Joshua led the Israelites in a decisive battle against the walled city Jericho. After sending spies in to scope it out, he received divine help in overthrowing it. His instructions were to march with the Ark of the Covenant around the city once a day for six days. On the seventh day he was to march around the city with the Ark of the Covenant seven times and on the seventh time, the shofar (ram’s-horn trumpet) was to be blown and the people were to yell loudly. Miraculously the walls fell down. This event became memorialized in the Jewish calendar as the Feast of Trumpets.
I want to explore how this story could be applied allegorically to other situations. There are many kinds of walls. We build them to protect ourselves. (See Hiding from Love by John Townsend). Sometimes the walls we build end up inhibiting our freedom to move forward in life.
For example: I have a fear of being abandoned.

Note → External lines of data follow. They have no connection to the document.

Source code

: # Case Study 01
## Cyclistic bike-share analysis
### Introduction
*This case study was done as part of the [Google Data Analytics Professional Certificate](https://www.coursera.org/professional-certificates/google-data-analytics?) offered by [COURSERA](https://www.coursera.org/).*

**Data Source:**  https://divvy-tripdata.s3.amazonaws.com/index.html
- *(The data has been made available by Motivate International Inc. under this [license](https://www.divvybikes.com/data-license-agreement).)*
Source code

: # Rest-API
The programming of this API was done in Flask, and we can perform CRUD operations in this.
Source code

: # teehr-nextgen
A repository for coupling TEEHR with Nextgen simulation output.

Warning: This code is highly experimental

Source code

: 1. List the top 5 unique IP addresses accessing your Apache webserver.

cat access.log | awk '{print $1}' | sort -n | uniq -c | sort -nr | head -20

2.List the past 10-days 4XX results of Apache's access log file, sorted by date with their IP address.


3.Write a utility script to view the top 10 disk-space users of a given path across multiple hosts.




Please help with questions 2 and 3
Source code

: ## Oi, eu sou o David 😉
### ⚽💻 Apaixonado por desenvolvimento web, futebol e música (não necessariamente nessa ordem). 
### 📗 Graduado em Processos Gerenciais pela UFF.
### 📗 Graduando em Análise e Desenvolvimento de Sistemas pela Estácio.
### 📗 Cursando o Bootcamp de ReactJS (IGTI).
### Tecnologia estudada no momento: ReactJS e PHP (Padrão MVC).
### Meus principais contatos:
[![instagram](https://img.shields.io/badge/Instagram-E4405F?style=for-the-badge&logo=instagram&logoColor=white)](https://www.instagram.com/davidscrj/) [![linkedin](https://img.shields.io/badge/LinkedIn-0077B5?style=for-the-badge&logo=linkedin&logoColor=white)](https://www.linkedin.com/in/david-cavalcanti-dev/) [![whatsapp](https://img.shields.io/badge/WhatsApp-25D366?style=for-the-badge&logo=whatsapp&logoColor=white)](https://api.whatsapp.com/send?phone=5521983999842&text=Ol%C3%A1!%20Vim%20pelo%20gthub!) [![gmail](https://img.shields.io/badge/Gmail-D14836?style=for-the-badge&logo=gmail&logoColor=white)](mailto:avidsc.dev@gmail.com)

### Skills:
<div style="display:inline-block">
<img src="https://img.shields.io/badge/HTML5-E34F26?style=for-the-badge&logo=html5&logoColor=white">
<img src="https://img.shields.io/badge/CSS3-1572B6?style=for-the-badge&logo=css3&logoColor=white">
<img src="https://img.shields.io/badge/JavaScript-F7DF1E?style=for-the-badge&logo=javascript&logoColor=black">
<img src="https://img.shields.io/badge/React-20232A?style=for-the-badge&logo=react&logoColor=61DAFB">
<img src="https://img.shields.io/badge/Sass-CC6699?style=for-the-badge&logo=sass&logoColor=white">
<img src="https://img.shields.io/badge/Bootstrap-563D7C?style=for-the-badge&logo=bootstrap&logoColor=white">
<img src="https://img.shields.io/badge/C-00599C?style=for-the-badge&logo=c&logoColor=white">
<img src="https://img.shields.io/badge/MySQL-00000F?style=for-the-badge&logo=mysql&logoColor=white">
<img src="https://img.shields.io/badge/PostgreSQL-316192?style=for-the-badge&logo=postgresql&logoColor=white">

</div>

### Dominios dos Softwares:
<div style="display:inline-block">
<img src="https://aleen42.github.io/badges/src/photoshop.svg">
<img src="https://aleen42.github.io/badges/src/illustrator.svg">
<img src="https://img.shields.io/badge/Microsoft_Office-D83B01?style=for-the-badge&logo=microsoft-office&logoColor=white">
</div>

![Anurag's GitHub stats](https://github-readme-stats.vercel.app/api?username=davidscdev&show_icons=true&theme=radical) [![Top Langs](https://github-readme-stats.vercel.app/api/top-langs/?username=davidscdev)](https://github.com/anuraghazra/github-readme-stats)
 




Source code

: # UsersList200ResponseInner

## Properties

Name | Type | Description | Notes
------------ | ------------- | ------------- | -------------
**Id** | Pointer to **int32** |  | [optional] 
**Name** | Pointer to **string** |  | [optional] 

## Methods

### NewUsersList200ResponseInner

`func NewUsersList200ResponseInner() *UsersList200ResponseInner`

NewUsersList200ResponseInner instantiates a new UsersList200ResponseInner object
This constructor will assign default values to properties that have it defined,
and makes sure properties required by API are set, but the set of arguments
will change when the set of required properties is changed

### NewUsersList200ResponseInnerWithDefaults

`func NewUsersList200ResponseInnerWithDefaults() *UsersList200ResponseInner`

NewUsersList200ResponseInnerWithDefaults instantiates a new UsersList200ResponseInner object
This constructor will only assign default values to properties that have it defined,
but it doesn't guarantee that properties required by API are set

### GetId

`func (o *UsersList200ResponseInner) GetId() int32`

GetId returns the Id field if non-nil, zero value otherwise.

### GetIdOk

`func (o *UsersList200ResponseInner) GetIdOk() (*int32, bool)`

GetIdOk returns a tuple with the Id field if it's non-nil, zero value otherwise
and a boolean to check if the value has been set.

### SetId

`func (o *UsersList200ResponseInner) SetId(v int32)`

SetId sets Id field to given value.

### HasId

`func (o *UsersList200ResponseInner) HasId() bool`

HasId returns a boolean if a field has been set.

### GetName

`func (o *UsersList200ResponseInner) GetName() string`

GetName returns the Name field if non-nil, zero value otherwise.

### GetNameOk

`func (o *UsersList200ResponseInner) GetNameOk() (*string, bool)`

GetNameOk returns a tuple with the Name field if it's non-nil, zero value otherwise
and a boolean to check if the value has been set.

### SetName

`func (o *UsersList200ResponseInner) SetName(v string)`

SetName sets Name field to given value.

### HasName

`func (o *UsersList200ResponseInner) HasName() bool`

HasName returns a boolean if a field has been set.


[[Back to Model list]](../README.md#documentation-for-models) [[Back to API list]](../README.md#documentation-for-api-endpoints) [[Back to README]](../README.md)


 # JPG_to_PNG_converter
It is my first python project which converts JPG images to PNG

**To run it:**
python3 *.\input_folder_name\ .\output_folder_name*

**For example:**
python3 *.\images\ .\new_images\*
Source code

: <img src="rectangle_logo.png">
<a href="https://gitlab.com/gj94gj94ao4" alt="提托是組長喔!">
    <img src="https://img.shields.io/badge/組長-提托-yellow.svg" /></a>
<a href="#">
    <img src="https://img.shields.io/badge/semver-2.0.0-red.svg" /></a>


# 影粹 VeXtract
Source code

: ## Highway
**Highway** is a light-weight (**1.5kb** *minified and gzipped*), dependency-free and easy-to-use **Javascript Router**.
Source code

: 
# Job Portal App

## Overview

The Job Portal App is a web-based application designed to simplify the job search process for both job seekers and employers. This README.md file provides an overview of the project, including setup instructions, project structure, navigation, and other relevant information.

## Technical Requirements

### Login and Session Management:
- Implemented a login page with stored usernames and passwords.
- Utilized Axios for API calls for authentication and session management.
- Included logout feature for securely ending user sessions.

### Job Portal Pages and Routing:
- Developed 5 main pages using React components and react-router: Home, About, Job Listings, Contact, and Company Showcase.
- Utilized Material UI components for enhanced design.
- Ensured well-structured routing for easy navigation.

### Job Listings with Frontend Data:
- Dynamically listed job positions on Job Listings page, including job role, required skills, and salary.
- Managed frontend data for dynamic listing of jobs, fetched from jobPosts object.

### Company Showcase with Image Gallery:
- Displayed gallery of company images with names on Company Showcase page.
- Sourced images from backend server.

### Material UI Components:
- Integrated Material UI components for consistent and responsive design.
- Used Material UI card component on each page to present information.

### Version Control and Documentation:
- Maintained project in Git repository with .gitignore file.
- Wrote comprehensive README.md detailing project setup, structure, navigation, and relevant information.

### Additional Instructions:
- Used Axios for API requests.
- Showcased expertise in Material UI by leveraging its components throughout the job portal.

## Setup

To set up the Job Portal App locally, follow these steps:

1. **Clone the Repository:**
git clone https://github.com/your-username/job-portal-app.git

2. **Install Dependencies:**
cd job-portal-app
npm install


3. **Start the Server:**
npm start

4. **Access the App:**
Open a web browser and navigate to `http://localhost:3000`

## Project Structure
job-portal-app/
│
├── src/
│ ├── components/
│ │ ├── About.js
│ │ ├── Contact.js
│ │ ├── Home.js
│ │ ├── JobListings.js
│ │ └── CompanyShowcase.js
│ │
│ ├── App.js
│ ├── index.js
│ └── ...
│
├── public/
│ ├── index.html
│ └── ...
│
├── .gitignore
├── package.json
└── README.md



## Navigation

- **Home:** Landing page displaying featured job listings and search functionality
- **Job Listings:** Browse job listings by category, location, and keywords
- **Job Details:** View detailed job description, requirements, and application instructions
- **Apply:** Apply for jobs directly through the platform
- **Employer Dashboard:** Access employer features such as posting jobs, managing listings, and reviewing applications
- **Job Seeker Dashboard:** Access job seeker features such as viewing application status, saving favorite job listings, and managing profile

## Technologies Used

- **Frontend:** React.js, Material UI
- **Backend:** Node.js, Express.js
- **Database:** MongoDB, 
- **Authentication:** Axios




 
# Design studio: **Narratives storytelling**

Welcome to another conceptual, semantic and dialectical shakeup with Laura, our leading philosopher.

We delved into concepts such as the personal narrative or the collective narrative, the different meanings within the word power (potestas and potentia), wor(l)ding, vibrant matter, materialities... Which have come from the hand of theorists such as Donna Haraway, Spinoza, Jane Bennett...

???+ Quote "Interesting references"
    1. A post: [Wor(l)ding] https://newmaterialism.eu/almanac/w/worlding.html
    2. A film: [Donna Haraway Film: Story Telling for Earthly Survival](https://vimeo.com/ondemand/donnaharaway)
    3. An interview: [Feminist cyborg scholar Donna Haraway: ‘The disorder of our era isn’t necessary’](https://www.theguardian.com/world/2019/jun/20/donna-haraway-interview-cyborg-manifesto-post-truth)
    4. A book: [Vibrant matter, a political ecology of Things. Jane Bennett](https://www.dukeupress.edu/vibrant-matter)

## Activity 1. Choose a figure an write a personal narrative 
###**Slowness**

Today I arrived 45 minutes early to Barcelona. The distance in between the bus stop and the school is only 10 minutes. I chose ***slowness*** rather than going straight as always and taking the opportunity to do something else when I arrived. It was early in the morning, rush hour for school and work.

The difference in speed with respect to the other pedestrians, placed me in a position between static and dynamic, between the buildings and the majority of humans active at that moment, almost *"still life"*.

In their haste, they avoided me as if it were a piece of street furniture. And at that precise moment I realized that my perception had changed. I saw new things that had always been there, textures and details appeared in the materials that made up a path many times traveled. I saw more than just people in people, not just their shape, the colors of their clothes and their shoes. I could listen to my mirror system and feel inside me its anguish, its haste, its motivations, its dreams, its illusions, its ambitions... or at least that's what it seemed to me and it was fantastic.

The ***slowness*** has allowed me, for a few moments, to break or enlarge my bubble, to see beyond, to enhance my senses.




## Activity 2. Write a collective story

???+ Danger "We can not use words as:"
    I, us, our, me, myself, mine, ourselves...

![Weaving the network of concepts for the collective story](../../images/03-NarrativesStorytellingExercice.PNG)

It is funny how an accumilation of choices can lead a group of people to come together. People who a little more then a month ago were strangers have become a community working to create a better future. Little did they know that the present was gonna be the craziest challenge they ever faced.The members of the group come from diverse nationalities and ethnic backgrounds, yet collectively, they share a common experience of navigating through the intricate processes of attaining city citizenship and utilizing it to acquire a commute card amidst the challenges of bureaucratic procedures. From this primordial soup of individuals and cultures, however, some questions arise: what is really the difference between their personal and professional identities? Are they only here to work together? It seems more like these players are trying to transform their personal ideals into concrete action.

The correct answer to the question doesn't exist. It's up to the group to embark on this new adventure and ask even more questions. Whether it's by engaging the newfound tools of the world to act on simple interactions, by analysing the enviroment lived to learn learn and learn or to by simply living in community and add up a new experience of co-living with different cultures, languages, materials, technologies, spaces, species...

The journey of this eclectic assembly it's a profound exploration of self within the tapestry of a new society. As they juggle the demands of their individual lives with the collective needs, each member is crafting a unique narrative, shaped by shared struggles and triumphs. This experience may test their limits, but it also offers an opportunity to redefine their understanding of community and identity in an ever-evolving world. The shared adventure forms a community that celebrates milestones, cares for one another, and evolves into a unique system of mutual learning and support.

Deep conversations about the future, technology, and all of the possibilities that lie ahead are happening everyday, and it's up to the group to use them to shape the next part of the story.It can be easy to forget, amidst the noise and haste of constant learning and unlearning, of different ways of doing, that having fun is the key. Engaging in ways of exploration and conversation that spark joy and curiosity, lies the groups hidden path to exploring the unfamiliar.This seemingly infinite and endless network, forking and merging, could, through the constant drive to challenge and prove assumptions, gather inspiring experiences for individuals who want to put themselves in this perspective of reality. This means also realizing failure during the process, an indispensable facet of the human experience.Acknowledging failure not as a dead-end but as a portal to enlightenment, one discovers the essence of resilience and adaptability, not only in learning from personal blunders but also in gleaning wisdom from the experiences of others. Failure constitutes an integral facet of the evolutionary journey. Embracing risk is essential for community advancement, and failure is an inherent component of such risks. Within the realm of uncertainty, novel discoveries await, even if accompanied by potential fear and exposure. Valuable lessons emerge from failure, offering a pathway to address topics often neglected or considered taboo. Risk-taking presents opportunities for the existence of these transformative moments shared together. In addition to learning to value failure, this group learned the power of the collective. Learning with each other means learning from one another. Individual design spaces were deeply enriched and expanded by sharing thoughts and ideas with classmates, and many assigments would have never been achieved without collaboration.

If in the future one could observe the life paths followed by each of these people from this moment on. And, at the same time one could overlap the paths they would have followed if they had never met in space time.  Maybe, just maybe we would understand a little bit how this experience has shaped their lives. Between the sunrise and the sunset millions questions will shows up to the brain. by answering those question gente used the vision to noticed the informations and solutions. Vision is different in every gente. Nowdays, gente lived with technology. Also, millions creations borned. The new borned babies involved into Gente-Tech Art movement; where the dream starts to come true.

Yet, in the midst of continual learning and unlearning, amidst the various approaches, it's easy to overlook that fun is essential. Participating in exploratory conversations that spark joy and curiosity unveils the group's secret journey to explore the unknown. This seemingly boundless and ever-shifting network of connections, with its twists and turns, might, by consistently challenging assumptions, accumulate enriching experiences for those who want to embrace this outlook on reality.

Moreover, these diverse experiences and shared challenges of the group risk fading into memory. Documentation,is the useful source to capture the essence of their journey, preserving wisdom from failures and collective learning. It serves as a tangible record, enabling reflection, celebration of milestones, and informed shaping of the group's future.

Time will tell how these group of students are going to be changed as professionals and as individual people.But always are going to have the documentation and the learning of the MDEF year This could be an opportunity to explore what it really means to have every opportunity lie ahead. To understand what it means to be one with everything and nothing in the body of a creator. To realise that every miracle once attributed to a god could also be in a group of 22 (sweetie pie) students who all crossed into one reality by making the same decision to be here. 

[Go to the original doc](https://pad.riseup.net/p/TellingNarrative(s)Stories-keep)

So when I meet a new person that I’d like to have for a friend, I experience anxiety at the thought of rejection. I approach friendship tentatively. If there is any competition, I withdraw. This fear has become ridiculous in that it prevents me from present happiness.
In order to break down the wall of fear, I might need to circle the problem. I might read a book on the subject. And reading can give essential insights into difficult problems, but it might take more circling. I might need to consider my self-defeating thoughts. I might need to accept my characteristics which are off-putting and decide that whatever others think, I love myself. I might need to set some goals for meeting people and learning to be vulnerable (See Daring Greatly by Brene Brown). And still, the walls may not come down.
How many of us give up when one or two of our solutions are unsuccessful?
And what about that going seven times on the seventh day around the wall? As we become more and more focused on a problem, we begin to gain emotional momentum. This momentum is in the faith and hope needed to overcome the wall (See Getting Unstuck by Pema Chodron). When we yell, with God’s help, the wall will come down.
I think that often we have conflicting motives. We want something but another desire conflicts with it in some way. The yell that brings down walls comes from the unified voices of all our desires. No longer are we conflicted. No longer is there anything else that we want.
God works miracles when we are finally ready.